- _TASK TO CARRY OUT_
Copy each line of the records below that has "fixed" in it.

Stored data entries:
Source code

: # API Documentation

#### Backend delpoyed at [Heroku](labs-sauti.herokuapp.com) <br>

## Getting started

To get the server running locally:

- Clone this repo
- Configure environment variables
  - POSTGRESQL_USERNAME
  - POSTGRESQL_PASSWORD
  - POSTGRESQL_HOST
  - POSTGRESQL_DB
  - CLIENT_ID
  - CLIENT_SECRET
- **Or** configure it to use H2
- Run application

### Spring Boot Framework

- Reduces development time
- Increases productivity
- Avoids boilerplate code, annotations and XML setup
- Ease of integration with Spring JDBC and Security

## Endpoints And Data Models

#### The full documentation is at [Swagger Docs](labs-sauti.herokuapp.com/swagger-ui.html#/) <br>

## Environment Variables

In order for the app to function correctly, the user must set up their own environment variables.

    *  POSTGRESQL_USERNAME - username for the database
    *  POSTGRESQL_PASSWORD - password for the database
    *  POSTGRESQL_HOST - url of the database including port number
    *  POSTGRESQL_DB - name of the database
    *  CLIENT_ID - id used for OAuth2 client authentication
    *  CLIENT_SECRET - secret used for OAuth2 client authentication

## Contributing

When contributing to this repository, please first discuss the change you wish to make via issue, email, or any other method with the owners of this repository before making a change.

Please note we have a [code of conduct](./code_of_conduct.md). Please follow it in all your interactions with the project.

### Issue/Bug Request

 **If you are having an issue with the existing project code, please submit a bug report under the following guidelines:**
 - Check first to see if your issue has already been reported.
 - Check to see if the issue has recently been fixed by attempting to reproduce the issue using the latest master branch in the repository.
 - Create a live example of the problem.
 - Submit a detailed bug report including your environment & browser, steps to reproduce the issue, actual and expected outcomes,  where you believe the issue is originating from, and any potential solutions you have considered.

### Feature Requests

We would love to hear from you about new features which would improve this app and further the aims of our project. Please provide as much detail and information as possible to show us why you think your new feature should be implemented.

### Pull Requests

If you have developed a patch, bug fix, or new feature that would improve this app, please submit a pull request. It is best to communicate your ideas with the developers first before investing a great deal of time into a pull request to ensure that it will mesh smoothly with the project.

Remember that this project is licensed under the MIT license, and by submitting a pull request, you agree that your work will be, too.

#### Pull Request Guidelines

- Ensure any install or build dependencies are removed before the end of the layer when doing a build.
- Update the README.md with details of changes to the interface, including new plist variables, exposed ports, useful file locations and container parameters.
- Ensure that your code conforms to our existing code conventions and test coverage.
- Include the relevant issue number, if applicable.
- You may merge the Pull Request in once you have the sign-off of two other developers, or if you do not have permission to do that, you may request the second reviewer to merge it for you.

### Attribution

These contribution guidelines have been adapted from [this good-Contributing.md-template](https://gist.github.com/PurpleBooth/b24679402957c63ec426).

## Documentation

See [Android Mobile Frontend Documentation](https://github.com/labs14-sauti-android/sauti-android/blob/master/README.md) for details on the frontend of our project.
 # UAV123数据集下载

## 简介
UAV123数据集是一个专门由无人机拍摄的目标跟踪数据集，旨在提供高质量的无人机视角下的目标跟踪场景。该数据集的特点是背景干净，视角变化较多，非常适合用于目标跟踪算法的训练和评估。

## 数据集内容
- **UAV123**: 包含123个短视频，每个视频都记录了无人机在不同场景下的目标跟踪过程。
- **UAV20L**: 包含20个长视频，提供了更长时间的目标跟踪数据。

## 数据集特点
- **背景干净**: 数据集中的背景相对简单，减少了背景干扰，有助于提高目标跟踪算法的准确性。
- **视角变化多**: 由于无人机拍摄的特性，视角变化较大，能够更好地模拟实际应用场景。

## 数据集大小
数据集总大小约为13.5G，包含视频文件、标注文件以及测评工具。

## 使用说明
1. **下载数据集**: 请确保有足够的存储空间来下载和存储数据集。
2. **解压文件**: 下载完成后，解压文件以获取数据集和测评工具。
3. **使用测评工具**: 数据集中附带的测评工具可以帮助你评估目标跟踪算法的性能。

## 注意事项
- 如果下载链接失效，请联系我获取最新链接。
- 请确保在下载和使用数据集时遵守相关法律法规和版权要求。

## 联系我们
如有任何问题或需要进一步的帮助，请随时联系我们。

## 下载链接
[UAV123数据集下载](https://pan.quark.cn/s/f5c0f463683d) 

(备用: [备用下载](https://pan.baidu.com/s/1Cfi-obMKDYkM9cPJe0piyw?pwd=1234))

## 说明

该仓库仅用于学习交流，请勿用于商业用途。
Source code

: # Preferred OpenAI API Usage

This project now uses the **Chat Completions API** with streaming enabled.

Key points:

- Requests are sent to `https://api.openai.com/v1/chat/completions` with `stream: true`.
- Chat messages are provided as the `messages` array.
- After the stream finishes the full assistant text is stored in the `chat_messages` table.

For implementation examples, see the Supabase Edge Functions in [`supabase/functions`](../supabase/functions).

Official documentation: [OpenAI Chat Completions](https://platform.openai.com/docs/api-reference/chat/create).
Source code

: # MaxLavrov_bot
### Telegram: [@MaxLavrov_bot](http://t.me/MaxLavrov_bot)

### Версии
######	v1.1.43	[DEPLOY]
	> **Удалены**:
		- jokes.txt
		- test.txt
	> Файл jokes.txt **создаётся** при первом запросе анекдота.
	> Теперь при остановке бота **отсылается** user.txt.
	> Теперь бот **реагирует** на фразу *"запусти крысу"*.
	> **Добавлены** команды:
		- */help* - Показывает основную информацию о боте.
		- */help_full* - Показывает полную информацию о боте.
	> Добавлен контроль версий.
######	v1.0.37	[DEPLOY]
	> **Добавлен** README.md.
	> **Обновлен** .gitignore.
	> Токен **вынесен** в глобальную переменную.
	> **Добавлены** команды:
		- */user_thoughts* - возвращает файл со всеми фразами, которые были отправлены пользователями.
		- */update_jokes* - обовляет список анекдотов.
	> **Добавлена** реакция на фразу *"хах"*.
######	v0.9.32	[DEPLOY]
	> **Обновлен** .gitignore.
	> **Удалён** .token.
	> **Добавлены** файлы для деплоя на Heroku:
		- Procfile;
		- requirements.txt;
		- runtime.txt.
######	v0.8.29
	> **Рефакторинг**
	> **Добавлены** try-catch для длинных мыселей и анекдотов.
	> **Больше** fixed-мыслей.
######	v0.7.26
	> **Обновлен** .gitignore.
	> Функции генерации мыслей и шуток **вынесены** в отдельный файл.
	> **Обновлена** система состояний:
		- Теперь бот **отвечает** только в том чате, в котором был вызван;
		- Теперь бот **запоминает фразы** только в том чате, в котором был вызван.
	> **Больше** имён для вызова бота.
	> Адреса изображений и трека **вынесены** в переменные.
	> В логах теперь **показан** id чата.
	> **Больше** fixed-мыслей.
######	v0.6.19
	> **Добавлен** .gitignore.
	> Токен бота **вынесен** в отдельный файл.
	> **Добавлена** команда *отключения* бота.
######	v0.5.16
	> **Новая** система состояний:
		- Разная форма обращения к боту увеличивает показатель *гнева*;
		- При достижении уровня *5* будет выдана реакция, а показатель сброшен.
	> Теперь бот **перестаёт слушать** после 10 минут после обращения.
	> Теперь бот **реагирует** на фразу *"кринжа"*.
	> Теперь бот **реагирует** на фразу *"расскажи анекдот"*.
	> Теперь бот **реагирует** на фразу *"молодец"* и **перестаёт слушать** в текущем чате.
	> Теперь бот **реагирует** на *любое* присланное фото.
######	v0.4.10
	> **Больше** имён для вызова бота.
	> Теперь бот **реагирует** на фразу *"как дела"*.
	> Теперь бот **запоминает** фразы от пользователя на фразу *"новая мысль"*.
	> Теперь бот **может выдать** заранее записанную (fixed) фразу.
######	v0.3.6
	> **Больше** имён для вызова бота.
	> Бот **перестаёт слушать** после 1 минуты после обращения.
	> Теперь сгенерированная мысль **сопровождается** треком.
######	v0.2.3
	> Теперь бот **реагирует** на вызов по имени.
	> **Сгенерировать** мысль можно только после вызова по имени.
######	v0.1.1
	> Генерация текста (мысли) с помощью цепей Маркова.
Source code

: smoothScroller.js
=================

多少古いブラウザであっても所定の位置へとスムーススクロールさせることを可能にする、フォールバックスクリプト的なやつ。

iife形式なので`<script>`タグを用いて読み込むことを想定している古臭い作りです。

- _COMPLETED TASK_
 - Check to see if the issue has recently been fixed by attempting to reproduce the issue using the latest master branch in the repository.
	> **Больше** fixed-мыслей.
	> **Больше** fixed-мыслей.
	> Теперь бот **может выдать** заранее записанную (fixed) фразу.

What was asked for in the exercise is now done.